## PROBLEM
Copy nothing from the entries below except the lines from the one containing "yang bukan utf8_general_ci." through the one containing "arsip layanan surat.", and copy those exactly.

## DATA FOR THIS EXERCISE
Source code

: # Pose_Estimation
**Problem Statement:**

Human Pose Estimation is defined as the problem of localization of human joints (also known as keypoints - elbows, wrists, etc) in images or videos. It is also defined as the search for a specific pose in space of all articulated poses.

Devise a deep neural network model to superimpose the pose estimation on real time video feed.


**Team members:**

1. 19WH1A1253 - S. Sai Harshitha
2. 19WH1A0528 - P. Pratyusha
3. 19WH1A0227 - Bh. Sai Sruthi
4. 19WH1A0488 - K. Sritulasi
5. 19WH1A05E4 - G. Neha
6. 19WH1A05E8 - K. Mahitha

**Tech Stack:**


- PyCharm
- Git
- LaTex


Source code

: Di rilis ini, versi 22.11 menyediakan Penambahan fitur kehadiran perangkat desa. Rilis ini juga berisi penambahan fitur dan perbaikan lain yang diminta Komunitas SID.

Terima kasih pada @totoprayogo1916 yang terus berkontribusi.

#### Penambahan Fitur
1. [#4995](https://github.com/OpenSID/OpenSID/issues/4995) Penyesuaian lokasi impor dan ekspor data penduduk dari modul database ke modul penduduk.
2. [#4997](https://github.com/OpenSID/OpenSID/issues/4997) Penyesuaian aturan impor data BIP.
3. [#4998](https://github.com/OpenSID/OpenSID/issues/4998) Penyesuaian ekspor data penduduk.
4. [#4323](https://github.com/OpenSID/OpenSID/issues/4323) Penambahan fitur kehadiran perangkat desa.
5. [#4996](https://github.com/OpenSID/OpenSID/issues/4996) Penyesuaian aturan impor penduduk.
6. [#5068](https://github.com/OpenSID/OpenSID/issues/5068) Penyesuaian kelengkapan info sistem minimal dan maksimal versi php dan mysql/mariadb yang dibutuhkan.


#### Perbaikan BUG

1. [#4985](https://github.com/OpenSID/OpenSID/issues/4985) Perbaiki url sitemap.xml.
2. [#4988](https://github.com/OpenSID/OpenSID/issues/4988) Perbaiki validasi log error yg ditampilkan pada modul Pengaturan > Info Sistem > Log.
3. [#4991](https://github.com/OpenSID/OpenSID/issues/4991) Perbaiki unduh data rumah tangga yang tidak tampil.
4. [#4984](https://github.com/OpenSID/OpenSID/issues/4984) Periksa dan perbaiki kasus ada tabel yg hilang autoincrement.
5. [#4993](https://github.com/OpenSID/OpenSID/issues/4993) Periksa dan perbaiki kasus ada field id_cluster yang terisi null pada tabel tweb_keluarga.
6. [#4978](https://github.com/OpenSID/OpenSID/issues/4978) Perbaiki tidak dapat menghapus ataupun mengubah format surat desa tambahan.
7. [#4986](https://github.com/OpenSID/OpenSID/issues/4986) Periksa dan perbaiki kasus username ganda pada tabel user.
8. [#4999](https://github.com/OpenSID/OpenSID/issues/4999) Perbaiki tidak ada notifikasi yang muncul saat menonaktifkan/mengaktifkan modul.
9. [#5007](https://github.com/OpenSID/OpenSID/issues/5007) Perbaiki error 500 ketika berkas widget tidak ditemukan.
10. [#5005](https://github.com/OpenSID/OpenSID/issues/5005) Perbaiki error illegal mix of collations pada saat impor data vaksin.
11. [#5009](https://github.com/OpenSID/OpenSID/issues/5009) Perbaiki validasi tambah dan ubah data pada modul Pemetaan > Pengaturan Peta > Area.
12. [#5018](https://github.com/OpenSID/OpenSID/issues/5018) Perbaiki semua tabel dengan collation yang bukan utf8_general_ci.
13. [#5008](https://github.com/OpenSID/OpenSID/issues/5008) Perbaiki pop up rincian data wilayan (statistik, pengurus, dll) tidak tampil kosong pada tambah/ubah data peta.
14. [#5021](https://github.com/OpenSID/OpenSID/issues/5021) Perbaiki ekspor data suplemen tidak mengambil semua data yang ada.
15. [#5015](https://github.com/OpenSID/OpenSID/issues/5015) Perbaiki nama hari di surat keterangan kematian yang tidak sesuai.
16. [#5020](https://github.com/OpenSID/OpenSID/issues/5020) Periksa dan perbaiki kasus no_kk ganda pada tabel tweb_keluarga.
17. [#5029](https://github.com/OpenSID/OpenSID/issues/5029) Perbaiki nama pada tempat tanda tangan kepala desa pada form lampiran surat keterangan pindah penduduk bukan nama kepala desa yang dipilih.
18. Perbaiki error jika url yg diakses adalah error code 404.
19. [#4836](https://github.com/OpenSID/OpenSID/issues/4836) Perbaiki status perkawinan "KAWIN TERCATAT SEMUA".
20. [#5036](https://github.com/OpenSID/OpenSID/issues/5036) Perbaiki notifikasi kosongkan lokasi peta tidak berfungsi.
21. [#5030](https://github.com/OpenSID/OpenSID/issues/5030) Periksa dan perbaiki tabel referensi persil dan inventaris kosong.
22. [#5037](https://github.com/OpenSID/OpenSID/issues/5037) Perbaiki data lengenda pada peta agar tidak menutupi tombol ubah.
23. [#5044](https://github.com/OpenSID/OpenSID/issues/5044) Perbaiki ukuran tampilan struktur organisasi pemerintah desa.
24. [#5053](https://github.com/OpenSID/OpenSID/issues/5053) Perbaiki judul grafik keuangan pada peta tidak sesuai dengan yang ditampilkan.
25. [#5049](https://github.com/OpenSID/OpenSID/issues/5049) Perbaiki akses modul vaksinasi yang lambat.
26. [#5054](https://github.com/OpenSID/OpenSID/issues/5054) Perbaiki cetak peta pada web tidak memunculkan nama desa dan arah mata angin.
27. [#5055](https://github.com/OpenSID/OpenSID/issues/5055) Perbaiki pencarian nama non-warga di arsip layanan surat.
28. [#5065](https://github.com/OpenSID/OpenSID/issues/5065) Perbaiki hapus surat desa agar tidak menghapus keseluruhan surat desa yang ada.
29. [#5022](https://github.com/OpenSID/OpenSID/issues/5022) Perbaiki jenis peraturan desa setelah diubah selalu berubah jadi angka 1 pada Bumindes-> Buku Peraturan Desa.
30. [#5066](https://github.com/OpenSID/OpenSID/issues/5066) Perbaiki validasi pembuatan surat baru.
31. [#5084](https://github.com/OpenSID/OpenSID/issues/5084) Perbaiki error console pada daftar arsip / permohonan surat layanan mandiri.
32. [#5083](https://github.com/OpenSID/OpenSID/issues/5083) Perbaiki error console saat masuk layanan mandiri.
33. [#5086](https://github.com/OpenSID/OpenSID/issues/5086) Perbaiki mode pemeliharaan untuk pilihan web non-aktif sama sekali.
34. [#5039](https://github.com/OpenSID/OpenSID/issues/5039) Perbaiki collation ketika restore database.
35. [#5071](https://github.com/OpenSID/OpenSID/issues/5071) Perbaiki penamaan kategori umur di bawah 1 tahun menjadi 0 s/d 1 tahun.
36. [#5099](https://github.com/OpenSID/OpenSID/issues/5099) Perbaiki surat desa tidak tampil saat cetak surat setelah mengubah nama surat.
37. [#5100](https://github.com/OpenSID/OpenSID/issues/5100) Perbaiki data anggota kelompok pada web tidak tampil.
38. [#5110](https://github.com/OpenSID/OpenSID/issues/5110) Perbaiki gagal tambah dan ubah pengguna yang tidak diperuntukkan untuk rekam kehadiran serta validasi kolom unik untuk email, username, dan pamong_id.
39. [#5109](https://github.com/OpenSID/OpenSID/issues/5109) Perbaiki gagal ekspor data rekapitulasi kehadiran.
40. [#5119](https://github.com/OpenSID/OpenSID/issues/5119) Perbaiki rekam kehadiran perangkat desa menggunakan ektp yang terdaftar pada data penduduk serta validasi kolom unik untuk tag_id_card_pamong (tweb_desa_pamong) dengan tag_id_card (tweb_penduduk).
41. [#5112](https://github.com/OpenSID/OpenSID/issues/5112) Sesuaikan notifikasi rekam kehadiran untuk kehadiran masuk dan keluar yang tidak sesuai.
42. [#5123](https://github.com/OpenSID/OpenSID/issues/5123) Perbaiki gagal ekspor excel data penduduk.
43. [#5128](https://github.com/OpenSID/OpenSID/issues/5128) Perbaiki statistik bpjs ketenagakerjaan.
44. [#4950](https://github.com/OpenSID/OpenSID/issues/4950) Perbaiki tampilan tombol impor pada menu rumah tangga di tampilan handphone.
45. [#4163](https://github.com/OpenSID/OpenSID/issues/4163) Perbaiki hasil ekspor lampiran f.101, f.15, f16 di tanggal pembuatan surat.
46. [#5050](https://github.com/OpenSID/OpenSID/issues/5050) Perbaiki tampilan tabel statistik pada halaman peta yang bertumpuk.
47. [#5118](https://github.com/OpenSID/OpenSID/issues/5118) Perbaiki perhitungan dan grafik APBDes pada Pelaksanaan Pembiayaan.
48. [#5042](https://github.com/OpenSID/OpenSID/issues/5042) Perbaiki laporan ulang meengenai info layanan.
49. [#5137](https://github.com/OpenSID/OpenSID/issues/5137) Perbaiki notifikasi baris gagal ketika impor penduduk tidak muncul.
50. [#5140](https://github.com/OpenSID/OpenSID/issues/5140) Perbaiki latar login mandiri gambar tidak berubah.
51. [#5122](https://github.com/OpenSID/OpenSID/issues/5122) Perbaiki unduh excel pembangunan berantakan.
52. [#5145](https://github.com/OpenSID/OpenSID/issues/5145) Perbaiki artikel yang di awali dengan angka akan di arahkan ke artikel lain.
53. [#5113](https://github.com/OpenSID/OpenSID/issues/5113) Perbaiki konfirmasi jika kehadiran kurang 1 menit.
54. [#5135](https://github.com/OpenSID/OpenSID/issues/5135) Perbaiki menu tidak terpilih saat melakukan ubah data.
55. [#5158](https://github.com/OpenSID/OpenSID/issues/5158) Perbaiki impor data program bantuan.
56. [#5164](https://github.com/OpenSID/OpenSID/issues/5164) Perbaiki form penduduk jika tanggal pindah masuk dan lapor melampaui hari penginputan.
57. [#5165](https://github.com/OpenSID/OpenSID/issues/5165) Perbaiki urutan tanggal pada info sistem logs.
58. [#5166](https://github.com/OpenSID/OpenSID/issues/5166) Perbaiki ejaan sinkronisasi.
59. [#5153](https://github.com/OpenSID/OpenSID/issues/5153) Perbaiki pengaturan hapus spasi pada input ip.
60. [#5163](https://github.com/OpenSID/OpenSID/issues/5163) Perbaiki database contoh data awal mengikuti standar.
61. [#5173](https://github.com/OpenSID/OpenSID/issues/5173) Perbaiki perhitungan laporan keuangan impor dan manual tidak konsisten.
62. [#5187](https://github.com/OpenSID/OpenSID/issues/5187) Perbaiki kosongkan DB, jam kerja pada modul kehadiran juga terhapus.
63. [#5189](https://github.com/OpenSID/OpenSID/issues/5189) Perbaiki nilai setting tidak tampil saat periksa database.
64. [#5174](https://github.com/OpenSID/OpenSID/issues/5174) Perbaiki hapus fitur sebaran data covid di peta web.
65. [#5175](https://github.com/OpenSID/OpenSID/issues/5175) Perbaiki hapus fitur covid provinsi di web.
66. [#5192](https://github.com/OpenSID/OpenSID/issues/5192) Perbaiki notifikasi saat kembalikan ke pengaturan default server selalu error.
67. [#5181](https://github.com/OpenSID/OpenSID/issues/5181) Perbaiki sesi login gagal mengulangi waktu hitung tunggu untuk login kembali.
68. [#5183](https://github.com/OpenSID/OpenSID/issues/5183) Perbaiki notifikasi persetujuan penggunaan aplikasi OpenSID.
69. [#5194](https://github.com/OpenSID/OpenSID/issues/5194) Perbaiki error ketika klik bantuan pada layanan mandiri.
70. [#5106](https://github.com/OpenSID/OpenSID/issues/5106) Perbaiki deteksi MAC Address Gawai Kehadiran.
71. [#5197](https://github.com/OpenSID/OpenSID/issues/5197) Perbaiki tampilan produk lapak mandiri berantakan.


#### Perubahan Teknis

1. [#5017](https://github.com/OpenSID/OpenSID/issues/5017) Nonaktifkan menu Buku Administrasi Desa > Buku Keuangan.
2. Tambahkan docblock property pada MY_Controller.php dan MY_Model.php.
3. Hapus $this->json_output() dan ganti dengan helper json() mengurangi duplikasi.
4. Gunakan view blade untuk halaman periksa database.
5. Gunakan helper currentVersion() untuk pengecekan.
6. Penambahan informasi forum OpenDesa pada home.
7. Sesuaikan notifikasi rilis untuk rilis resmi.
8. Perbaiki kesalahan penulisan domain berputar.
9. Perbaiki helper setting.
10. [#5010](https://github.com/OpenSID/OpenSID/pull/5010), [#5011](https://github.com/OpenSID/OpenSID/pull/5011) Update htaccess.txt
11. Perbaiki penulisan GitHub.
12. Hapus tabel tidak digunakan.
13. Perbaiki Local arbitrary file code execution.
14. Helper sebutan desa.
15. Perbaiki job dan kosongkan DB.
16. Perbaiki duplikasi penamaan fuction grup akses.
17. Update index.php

## OUTPUT BELOW
12. [#5018](https://github.com/OpenSID/OpenSID/issues/5018) Perbaiki semua tabel dengan collation yang bukan utf8_general_ci.
13. [#5008](https://github.com/OpenSID/OpenSID/issues/5008) Perbaiki pop up rincian data wilayan (statistik, pengurus, dll) tidak tampil kosong pada tambah/ubah data peta.
14. [#5021](https://github.com/OpenSID/OpenSID/issues/5021) Perbaiki ekspor data suplemen tidak mengambil semua data yang ada.
15. [#5015](https://github.com/OpenSID/OpenSID/issues/5015) Perbaiki nama hari di surat keterangan kematian yang tidak sesuai.
16. [#5020](https://github.com/OpenSID/OpenSID/issues/5020) Periksa dan perbaiki kasus no_kk ganda pada tabel tweb_keluarga.
17. [#5029](https://github.com/OpenSID/OpenSID/issues/5029) Perbaiki nama pada tempat tanda tangan kepala desa pada form lampiran surat keterangan pindah penduduk bukan nama kepala desa yang dipilih.
18. Perbaiki error jika url yg diakses adalah error code 404.
19. [#4836](https://github.com/OpenSID/OpenSID/issues/4836) Perbaiki status perkawinan "KAWIN TERCATAT SEMUA".
20. [#5036](https://github.com/OpenSID/OpenSID/issues/5036) Perbaiki notifikasi kosongkan lokasi peta tidak berfungsi.
21. [#5030](https://github.com/OpenSID/OpenSID/issues/5030) Periksa dan perbaiki tabel referensi persil dan inventaris kosong.
22. [#5037](https://github.com/OpenSID/OpenSID/issues/5037) Perbaiki data lengenda pada peta agar tidak menutupi tombol ubah.
23. [#5044](https://github.com/OpenSID/OpenSID/issues/5044) Perbaiki ukuran tampilan struktur organisasi pemerintah desa.
24. [#5053](https://github.com/OpenSID/OpenSID/issues/5053) Perbaiki judul grafik keuangan pada peta tidak sesuai dengan yang ditampilkan.
25. [#5049](https://github.com/OpenSID/OpenSID/issues/5049) Perbaiki akses modul vaksinasi yang lambat.
26. [#5054](https://github.com/OpenSID/OpenSID/issues/5054) Perbaiki cetak peta pada web tidak memunculkan nama desa dan arah mata angin.
27. [#5055](https://github.com/OpenSID/OpenSID/issues/5055) Perbaiki pencarian nama non-warga di arsip layanan surat.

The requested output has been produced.